December 22nd 2006, 10:19 PM
Acceptance and Commitment Therapy(ACT) has successfully treated a variety of psychological problems. ACT is based on Relational Frame Theory(RFT) which emphasizes the interconnectedness of language. According to RFT, words in our vocabulary(which can be expressed in images) are inseparably part of a matrix of words. One word leads to another which leads to another which leads to another. Thus, when one tries to control the thoughts that flow through one's own head, the individual becomes entangled in this word generating machine. ACT suggests that psychological flexibility and psychological well being emerges from acceptance and willingness to experience troublesome thoughts.
On the other hand, Paul encourages believers to set their minds on heavenly things and avoid thinking about things of the flesh. In Philipians, Paul urges his readers to thinking about noble and honorable things. In other words, Paul believes that Christians should control their thoughts. Is Paul not contradicting the proven principles of ACT? Because controling one's inner world is an impossible thing to do, is not Paul's advice harmful?
January 2nd 2007, 02:34 PM
Is it proven that one cannot control one's stream of thought? Although I am not of an Eastern persuasion it seems to me that for many centuries practitioners of meditation have affirmed precisely the opposite: one's stream of thought can be silenced. Silence of thought is the most extreme form of control; if this is possible it would seem lesser forms of internal control are also possible. Paul clearly affirmed a measure of self control or self direction of one's own mental life is possible. Presumably this was his personal experience.
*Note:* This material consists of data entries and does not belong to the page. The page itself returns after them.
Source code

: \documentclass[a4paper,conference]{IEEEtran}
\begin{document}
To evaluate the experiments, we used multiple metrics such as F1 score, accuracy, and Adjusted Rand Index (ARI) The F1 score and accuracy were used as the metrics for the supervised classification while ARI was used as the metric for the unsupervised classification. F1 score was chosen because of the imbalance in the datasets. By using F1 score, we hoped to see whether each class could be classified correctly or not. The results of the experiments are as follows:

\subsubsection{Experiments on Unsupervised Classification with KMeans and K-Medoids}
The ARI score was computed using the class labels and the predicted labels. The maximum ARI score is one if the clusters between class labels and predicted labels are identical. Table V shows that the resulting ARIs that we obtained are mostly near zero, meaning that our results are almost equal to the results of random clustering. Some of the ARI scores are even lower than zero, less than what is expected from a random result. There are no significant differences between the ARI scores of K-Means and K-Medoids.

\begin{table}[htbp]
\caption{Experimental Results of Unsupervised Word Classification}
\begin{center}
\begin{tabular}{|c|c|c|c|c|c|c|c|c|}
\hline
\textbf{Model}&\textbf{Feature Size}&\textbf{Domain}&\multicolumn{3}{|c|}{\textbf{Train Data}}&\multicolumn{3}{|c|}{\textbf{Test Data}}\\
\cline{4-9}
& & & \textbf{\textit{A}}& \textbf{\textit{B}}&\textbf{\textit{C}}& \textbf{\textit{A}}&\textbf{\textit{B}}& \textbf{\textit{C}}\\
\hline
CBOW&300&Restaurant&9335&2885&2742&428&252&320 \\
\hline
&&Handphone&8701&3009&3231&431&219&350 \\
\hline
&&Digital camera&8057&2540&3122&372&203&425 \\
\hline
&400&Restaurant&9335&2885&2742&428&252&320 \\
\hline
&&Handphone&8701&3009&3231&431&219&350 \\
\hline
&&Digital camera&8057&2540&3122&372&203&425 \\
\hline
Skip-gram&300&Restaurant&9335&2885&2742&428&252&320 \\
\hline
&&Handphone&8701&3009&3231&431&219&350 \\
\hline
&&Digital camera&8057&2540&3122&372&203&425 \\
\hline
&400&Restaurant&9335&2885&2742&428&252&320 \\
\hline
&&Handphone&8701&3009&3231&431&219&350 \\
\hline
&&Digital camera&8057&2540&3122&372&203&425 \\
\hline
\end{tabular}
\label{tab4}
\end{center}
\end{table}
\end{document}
I would also affirm in my personal experience that I can will to focus on things to be thankful for rather than complaints, etc. In philosophy, personal experience is called incorrigible data. It it not possible according to philosophers to refute an incorrigible datum (e.g. someone says "I am feeling happy"). A person who is entirely unable to control the stream of thoughts in their head may need to consider what kind of demon is at the wheel of their mind. Perhaps they should seek an exorcist rather than a therapist.
It would be desirable to demonstrate rather than merely assert that control of one's own thought is impossible before using this axiom to falsify the testimonies of the ages to the contrary. Such testimonies themselves render the axiom at least questionable, if not absurd.
How would one go about proving their stream of thought could not be controlled? How could an individual, for example, weigh evidence, or "change their mind" on any issue? If every stream of thought is internally necessary, scientific psychology becomes impossible. Rather, the psychologist is merely thinking what he must.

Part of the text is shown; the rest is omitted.